TASK OBJECTIVE –
Where the word "selection" appears in a line below, copy the whole line.

[Saved data entries]

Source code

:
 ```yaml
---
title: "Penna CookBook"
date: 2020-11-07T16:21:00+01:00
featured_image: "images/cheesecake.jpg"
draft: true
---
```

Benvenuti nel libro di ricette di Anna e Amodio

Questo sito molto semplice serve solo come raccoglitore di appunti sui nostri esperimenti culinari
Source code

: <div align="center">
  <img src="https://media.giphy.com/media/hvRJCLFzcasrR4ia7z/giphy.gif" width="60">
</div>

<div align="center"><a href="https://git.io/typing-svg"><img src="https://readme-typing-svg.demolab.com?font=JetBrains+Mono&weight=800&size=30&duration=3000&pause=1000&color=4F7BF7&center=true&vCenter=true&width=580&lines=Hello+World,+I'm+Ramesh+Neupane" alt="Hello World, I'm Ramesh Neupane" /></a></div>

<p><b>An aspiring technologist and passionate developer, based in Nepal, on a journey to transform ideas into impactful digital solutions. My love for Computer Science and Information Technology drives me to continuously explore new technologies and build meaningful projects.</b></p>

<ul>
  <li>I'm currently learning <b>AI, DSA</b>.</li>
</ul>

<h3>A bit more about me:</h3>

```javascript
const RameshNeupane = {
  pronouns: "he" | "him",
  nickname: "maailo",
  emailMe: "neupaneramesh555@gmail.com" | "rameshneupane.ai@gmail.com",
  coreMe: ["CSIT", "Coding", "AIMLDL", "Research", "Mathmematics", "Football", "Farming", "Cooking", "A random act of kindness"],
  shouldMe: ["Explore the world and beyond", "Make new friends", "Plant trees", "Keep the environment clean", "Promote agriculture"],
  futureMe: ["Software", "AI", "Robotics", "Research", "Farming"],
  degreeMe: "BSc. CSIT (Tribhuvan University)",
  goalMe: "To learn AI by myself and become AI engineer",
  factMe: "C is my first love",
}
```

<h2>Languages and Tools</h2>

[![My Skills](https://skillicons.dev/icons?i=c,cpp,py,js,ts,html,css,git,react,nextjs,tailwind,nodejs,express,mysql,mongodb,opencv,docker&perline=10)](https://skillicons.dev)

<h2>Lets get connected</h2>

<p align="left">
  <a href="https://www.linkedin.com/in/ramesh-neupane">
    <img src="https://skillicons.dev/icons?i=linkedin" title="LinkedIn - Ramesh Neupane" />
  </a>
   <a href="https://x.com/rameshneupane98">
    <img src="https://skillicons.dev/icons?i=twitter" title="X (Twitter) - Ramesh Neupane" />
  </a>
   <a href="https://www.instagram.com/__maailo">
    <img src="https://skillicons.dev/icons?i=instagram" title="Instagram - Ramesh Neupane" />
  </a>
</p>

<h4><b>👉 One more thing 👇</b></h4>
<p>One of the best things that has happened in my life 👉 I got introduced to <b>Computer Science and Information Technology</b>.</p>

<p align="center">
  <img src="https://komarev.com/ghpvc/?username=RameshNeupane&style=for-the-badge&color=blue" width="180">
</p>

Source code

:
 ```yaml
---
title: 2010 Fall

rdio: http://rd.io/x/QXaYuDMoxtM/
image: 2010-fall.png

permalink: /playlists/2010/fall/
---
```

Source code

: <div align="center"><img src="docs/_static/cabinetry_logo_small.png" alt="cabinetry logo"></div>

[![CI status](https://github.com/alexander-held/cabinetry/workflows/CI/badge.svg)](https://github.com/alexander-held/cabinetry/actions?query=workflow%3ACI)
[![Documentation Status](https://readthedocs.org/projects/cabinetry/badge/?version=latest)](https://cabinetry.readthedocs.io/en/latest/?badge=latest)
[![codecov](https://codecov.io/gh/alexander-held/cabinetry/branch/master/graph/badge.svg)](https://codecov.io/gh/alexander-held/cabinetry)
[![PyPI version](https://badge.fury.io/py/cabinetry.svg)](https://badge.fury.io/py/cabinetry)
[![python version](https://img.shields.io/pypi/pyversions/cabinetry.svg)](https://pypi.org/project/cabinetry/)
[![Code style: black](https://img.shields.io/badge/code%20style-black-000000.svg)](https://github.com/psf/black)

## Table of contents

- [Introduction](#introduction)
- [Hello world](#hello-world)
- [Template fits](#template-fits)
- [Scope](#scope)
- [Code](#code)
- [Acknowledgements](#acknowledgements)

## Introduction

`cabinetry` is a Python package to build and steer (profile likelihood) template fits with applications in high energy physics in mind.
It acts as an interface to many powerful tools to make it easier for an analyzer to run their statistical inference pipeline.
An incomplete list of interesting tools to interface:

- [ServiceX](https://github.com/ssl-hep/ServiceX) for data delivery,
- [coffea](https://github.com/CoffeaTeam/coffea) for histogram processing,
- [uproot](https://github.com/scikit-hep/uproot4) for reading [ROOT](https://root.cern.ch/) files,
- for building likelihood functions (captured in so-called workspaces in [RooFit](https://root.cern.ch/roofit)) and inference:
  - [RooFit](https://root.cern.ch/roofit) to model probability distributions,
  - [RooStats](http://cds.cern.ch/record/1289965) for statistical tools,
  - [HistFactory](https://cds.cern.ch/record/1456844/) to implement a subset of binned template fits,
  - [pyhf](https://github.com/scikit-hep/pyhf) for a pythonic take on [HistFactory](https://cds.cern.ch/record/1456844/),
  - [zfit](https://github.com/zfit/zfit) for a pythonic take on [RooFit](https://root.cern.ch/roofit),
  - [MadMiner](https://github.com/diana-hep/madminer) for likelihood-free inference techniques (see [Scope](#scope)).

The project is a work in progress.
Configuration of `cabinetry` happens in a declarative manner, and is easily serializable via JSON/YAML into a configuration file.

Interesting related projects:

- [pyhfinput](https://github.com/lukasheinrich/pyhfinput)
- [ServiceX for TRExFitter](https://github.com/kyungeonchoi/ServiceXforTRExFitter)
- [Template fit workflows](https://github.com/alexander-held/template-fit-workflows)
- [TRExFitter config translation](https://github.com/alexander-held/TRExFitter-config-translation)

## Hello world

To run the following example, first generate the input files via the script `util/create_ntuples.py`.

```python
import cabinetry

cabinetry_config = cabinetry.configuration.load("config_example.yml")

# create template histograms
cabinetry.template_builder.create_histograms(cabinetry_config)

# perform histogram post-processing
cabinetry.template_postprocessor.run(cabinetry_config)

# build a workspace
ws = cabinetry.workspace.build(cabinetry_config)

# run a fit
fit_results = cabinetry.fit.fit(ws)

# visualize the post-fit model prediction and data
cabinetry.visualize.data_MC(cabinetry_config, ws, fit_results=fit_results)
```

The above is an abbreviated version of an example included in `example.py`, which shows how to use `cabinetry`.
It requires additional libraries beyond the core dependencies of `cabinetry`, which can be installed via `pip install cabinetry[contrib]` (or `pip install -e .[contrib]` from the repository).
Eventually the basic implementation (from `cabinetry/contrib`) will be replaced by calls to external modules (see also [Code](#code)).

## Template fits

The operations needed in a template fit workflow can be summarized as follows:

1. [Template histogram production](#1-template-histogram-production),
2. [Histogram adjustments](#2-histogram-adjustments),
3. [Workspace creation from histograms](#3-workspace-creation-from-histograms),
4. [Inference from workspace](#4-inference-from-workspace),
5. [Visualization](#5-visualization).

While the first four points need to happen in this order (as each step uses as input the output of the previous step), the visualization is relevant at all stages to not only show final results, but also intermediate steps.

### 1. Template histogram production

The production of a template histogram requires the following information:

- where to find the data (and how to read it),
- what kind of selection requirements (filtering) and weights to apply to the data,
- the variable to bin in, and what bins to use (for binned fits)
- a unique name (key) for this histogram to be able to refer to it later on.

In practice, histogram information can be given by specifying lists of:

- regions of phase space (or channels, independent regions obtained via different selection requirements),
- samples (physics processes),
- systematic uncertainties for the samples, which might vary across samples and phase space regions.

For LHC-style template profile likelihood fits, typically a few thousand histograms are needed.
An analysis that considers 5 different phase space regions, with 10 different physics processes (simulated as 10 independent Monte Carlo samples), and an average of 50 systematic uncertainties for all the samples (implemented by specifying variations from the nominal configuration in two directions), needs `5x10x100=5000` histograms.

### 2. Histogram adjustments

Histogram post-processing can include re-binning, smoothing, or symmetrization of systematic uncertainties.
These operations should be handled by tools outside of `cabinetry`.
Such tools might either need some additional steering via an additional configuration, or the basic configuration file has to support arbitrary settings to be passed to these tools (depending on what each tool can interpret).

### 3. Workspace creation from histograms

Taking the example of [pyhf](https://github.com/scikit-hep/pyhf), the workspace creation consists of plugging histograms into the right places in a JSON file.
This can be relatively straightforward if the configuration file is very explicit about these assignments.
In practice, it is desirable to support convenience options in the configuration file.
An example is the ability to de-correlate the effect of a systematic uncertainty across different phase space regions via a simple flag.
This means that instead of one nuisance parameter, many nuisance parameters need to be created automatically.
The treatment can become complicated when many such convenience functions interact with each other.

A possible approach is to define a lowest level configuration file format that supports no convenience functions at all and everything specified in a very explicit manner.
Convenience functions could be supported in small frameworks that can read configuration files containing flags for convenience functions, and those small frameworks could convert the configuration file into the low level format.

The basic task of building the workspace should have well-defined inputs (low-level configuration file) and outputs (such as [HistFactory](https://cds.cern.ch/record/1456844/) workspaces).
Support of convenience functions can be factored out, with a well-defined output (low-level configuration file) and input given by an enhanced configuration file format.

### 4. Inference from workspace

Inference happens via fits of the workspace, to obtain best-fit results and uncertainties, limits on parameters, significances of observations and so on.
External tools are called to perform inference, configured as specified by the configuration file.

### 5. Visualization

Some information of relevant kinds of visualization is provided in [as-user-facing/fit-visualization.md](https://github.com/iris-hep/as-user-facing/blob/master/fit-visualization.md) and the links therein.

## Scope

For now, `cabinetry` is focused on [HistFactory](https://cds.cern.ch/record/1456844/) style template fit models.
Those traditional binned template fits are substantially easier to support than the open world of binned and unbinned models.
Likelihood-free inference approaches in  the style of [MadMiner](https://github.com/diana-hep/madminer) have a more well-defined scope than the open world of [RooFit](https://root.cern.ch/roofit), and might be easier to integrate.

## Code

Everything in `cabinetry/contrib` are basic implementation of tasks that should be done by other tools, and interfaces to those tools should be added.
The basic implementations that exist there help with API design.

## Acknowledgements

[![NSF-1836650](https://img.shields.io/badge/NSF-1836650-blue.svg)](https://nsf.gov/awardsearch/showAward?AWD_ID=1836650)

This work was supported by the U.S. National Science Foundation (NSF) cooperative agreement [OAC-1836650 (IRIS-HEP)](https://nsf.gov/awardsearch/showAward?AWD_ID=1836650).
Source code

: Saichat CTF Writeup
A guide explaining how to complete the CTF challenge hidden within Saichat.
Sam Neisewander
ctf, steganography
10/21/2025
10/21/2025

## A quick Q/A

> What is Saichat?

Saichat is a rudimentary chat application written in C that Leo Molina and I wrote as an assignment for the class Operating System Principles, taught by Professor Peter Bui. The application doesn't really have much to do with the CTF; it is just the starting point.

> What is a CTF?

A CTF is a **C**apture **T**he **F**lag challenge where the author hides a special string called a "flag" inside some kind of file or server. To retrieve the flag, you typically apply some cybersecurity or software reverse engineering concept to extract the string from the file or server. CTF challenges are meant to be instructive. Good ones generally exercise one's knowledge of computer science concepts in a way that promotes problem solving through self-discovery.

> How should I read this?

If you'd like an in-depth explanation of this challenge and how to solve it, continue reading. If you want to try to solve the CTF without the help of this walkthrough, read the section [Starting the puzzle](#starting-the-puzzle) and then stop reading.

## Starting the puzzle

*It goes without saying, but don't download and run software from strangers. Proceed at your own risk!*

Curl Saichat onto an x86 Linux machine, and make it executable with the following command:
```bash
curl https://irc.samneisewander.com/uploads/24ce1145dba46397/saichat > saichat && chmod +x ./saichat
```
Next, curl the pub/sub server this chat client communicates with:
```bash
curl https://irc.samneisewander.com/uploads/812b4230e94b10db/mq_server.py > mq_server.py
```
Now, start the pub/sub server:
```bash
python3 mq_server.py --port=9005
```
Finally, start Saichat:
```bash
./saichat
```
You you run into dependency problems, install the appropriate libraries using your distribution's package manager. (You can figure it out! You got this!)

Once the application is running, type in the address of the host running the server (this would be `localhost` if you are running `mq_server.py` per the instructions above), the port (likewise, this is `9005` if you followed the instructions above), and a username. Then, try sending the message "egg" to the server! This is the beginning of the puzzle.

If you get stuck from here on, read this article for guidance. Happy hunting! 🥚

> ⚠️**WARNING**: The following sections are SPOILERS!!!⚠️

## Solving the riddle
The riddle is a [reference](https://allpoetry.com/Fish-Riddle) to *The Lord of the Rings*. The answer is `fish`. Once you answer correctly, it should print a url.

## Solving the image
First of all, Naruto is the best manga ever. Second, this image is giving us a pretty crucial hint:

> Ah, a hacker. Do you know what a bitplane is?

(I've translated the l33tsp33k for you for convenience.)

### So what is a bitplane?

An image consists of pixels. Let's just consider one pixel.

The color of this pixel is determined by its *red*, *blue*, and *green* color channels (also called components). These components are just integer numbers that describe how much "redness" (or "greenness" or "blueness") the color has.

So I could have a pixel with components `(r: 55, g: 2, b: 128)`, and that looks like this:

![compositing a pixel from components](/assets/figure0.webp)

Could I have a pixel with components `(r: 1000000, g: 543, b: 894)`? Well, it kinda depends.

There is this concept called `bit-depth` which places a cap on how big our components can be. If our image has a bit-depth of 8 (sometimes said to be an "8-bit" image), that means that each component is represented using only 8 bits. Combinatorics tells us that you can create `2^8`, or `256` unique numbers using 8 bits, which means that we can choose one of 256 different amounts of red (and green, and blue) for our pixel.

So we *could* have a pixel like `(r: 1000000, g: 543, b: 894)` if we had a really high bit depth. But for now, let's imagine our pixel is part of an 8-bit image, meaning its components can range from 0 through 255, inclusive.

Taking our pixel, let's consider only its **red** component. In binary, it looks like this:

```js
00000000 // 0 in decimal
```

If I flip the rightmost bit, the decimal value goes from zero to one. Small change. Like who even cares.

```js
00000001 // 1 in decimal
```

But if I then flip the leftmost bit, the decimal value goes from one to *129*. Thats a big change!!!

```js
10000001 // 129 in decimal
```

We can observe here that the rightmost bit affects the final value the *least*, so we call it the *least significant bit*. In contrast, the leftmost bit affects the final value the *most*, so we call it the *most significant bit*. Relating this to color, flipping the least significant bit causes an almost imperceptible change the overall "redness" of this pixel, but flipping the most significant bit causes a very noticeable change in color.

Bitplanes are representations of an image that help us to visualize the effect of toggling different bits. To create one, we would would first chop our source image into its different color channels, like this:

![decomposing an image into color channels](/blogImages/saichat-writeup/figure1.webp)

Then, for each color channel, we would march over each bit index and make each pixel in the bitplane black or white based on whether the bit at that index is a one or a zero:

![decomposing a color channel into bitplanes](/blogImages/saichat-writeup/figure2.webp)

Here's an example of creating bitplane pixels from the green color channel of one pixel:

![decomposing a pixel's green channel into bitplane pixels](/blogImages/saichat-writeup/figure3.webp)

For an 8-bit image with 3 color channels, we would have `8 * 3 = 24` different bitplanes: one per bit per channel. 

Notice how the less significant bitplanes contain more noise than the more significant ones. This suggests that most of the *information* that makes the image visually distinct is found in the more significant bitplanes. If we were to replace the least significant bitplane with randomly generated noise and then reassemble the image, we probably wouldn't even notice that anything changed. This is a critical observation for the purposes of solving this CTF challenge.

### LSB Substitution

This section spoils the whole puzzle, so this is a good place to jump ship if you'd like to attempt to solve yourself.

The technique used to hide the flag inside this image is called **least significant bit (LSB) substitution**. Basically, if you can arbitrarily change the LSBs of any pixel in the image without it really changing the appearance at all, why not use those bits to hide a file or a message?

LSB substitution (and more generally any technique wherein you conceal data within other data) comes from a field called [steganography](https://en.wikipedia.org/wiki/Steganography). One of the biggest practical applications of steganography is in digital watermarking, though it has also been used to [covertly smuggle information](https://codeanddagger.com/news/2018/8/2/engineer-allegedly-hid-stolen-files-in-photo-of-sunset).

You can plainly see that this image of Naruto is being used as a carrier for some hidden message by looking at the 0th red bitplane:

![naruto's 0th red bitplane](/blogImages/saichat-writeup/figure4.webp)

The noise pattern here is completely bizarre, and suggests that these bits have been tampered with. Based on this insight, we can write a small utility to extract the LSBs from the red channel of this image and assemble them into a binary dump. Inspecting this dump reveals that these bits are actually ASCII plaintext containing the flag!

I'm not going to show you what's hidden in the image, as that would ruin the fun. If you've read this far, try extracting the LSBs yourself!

SOLUTION FOR THIS TASK –
- what kind of selection requirements (filtering) and weights to apply to the data,
- regions of phase space (or channels, independent regions obtained via different selection requirements),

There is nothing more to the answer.